### Activity
In the records that follow, find each line with "status" and pull it out.

### Material shown

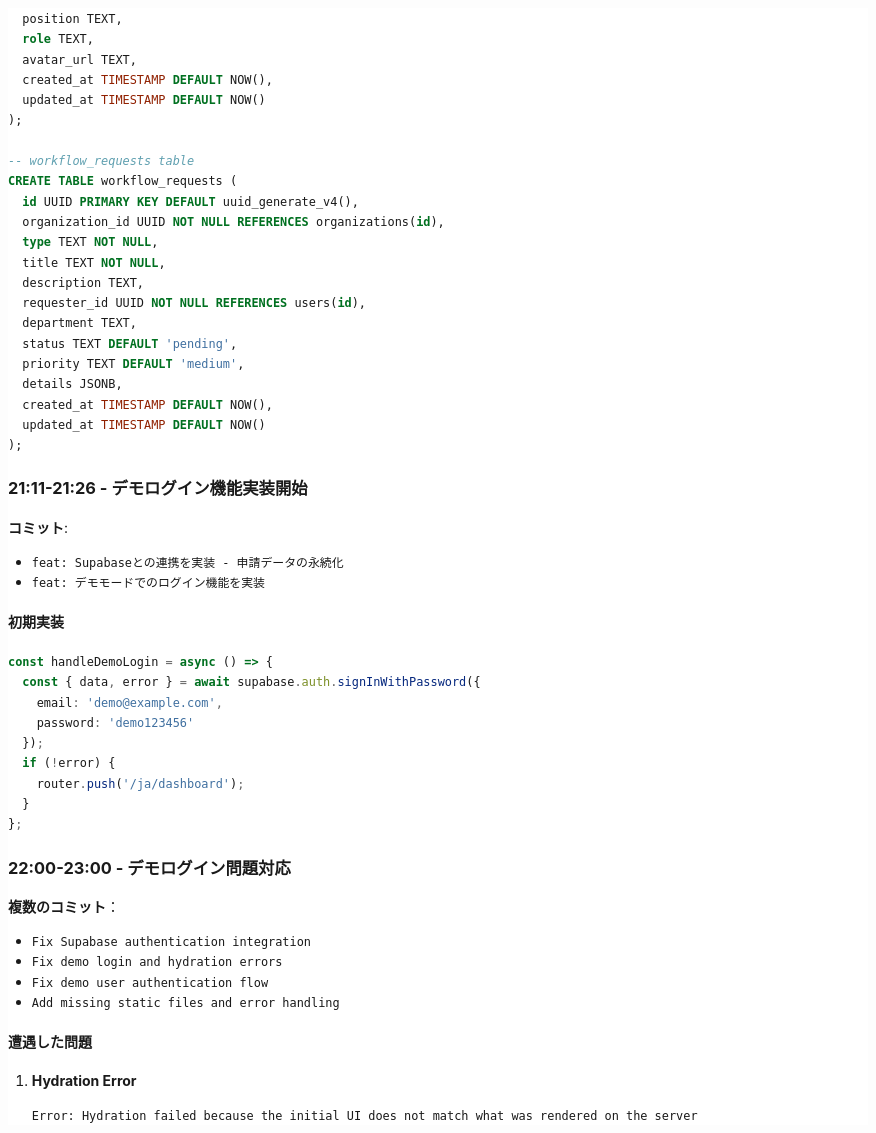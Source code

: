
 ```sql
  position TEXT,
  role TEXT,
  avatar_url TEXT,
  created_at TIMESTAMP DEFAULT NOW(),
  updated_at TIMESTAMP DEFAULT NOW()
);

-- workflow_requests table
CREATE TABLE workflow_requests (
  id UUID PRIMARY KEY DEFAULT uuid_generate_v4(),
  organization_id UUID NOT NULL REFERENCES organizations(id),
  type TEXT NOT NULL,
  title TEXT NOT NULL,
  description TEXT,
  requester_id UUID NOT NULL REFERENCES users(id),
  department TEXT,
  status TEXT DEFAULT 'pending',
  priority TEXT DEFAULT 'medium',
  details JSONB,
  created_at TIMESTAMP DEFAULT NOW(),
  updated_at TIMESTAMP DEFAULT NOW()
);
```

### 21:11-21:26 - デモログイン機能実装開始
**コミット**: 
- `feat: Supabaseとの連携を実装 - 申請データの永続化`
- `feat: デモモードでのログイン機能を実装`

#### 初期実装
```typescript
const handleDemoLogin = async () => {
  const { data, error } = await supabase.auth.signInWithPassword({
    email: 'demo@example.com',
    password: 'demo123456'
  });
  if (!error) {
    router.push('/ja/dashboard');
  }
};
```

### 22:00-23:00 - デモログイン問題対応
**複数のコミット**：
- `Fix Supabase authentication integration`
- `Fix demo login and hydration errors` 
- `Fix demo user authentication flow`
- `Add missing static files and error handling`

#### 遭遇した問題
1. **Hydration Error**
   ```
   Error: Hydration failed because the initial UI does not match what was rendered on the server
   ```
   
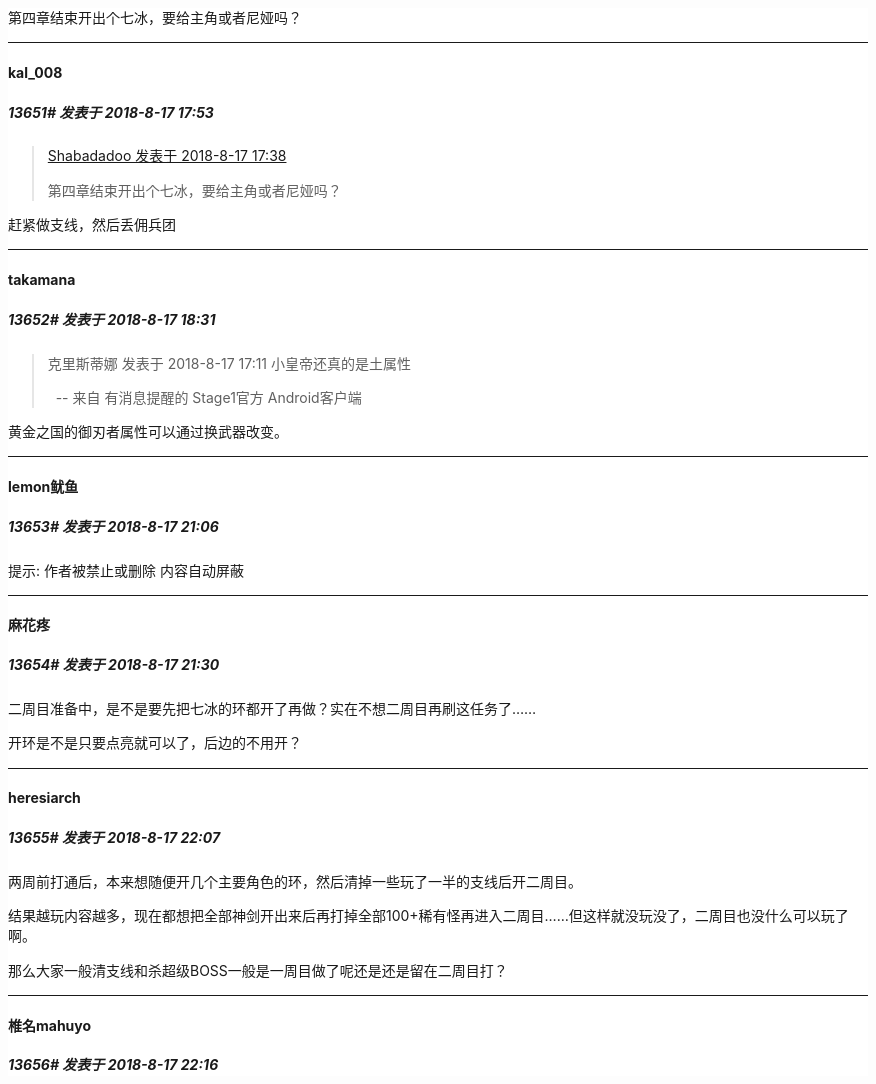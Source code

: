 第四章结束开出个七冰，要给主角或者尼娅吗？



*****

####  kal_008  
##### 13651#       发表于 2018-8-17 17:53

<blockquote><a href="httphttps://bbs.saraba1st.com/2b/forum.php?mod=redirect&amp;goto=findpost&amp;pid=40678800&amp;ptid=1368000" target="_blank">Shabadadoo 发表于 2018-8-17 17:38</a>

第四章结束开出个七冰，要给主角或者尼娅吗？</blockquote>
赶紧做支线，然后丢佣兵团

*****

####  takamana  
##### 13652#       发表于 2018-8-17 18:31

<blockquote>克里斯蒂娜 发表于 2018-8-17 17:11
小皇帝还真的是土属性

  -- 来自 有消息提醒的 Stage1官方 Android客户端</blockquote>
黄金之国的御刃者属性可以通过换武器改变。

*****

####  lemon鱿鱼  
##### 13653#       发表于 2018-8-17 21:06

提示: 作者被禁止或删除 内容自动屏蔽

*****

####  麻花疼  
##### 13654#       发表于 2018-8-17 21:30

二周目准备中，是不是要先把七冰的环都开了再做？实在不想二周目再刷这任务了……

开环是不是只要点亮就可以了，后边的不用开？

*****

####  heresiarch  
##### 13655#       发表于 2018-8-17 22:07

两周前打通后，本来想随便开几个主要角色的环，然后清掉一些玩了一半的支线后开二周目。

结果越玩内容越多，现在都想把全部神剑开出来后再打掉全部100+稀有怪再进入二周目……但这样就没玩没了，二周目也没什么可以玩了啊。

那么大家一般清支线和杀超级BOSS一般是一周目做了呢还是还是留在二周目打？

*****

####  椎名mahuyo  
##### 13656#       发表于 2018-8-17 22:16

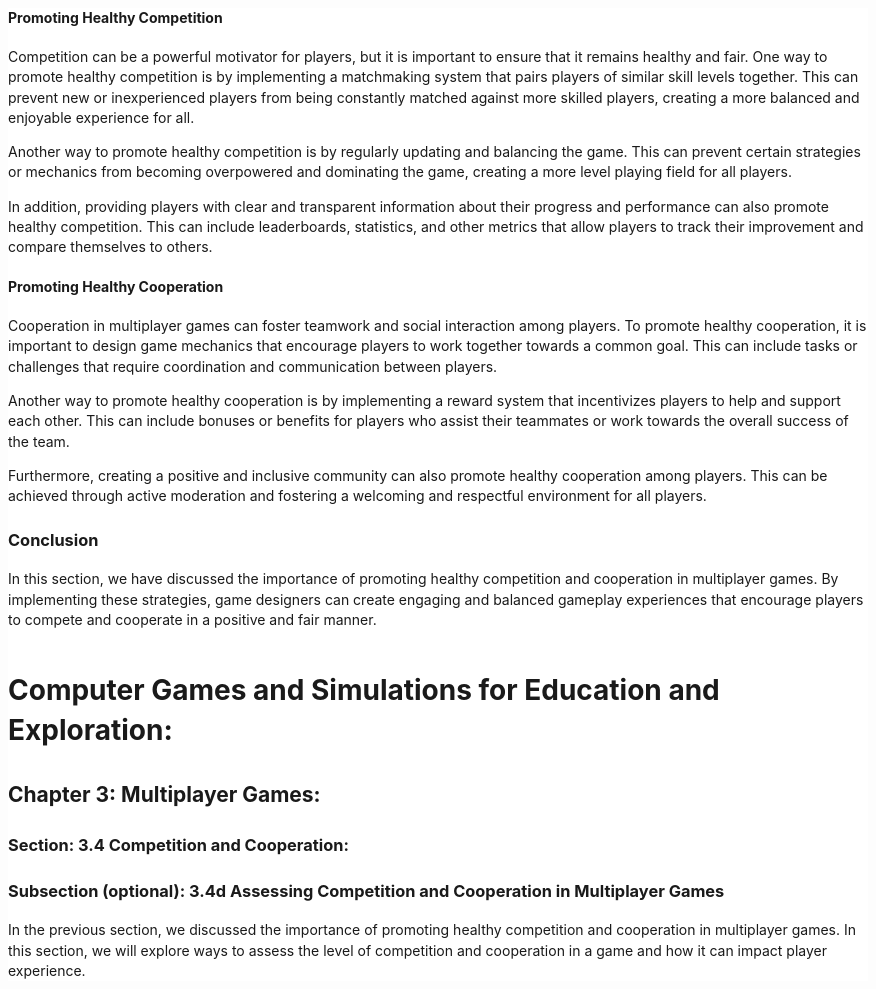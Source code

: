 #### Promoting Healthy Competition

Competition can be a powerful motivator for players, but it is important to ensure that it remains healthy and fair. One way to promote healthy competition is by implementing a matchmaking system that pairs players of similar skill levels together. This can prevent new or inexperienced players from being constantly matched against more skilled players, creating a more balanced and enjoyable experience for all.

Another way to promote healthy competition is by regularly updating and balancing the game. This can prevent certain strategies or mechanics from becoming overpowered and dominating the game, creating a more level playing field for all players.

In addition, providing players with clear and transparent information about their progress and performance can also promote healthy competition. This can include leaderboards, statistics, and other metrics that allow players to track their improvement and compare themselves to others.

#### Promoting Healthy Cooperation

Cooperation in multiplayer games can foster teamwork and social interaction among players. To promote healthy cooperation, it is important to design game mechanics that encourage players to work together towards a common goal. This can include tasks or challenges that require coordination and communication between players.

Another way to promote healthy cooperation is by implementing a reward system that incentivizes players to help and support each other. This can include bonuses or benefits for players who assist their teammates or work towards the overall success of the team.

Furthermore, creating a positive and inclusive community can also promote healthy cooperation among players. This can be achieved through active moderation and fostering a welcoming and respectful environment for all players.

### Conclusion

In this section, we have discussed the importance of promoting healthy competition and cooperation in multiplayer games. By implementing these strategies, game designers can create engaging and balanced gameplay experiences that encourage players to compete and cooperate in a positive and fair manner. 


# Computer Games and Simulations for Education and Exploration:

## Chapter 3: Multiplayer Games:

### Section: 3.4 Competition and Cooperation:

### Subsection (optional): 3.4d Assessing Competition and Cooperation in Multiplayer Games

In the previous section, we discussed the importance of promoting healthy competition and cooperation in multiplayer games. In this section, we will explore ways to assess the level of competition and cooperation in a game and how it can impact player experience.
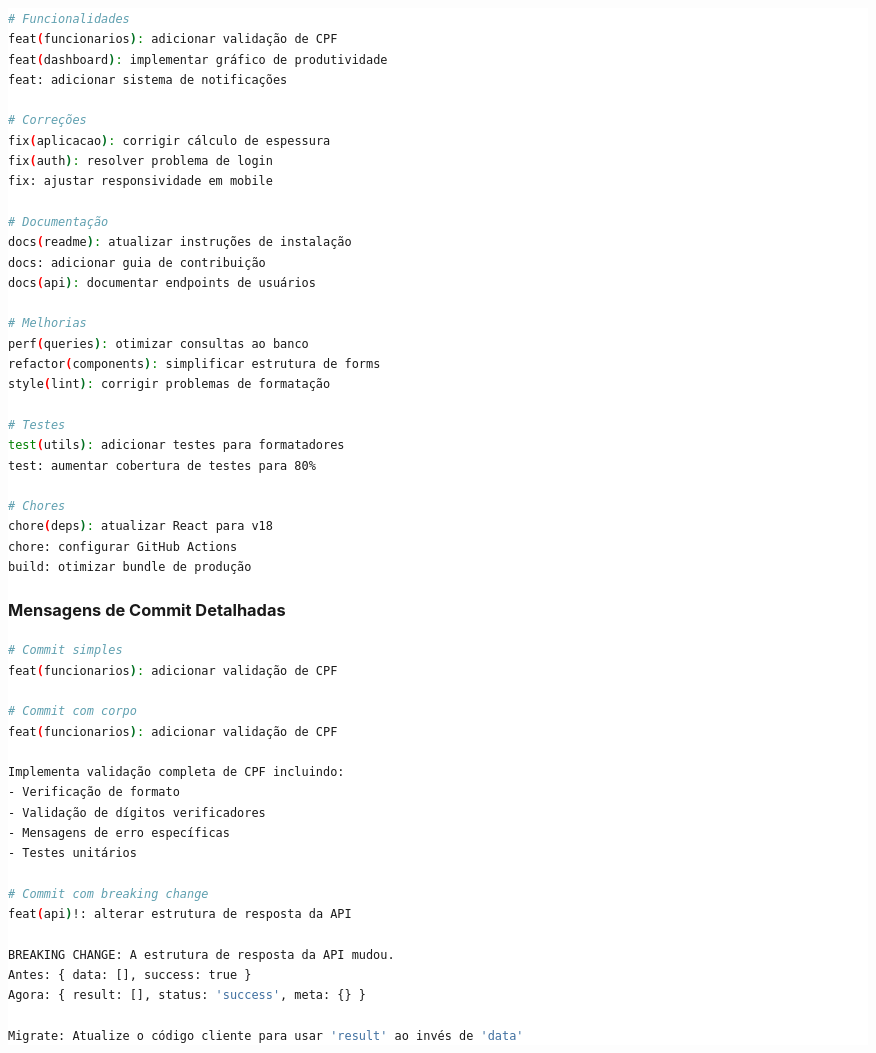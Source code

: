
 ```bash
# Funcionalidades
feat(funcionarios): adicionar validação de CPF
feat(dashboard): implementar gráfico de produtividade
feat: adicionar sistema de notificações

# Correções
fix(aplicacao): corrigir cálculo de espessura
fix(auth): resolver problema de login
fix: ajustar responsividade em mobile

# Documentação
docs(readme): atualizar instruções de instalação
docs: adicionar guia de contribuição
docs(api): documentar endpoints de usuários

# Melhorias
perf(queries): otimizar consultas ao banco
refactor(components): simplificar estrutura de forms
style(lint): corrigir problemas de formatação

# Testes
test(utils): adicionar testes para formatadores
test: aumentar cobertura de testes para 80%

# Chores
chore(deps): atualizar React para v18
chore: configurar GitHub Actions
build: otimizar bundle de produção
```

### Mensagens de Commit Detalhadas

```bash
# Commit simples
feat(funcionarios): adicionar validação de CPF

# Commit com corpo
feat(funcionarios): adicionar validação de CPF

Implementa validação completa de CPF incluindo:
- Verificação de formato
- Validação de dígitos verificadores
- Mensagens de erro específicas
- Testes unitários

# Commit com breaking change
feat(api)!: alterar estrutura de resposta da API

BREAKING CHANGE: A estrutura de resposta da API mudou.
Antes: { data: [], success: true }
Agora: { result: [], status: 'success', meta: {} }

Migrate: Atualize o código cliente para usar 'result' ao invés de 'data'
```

### Response
  status TEXT DEFAULT 'pending',
Agora: { result: [], status: 'success', meta: {} }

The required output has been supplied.